=== Task details ===
Show the lines below that contain the string "brandondh".

=== Records to use ===
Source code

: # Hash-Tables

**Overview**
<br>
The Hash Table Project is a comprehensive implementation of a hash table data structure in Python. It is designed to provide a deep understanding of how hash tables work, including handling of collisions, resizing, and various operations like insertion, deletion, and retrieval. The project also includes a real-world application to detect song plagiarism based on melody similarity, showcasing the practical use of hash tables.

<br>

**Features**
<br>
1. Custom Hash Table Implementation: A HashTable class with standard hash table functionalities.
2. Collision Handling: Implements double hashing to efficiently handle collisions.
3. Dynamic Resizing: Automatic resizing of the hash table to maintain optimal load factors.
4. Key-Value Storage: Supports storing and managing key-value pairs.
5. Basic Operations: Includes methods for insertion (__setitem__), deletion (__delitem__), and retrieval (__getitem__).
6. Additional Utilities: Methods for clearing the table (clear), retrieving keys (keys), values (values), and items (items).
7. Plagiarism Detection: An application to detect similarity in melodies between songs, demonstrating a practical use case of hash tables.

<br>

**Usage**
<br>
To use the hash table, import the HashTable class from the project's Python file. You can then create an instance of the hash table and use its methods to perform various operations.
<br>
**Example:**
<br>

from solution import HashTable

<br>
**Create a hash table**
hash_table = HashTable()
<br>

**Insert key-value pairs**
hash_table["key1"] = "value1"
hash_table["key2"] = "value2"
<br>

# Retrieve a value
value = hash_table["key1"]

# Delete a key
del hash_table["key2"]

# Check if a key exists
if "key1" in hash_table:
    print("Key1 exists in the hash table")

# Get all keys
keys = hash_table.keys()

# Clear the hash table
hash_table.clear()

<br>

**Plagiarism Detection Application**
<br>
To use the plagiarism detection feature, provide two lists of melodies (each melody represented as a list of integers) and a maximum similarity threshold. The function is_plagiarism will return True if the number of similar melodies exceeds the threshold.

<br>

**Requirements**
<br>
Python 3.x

--

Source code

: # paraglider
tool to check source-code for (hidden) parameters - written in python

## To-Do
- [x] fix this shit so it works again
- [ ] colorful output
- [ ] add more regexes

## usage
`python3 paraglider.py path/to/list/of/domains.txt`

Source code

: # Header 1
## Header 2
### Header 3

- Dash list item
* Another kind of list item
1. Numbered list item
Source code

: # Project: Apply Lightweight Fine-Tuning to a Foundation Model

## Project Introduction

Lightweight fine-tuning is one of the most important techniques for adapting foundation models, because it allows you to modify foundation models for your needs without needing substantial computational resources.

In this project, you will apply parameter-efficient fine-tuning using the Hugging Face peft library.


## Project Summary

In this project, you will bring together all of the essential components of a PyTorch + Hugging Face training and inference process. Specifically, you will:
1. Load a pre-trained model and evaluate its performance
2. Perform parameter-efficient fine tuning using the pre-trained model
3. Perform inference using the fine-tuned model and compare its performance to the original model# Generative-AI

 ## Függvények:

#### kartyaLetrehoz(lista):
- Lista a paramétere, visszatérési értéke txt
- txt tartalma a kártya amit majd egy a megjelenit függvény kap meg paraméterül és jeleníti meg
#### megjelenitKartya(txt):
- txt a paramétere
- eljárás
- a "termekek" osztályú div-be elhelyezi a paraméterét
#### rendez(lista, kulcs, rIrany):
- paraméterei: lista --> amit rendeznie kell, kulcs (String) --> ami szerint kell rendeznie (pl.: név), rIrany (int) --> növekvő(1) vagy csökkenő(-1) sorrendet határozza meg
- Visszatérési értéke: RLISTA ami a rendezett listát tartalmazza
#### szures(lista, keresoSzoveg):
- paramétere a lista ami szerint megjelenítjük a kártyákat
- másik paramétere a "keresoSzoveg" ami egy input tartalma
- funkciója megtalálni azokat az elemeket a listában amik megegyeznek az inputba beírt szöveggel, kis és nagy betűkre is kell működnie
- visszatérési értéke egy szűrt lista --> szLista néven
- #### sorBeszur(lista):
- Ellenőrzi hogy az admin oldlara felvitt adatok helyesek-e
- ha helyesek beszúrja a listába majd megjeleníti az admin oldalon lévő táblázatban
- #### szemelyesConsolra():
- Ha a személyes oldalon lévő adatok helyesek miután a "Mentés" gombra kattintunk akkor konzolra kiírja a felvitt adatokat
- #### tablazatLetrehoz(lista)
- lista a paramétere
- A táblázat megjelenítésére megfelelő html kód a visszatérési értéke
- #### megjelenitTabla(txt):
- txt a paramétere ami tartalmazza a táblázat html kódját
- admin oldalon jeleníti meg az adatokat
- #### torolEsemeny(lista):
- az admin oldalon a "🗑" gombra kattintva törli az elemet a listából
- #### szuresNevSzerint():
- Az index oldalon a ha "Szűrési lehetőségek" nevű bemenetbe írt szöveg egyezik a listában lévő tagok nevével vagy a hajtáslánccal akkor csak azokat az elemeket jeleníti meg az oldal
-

==

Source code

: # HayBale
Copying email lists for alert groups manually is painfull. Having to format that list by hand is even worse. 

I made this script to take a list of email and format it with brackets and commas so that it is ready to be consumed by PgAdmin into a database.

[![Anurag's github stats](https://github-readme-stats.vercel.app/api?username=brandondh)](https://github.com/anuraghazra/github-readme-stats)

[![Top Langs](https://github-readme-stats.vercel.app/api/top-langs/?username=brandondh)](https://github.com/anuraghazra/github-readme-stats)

=== Output for this exercise ===
[![Anurag's github stats](https://github-readme-stats.vercel.app/api?username=brandondh)](https://github.com/anuraghazra/github-readme-stats)
[![Top Langs](https://github-readme-stats.vercel.app/api/top-langs/?username=brandondh)](https://github.com/anuraghazra/github-readme-stats)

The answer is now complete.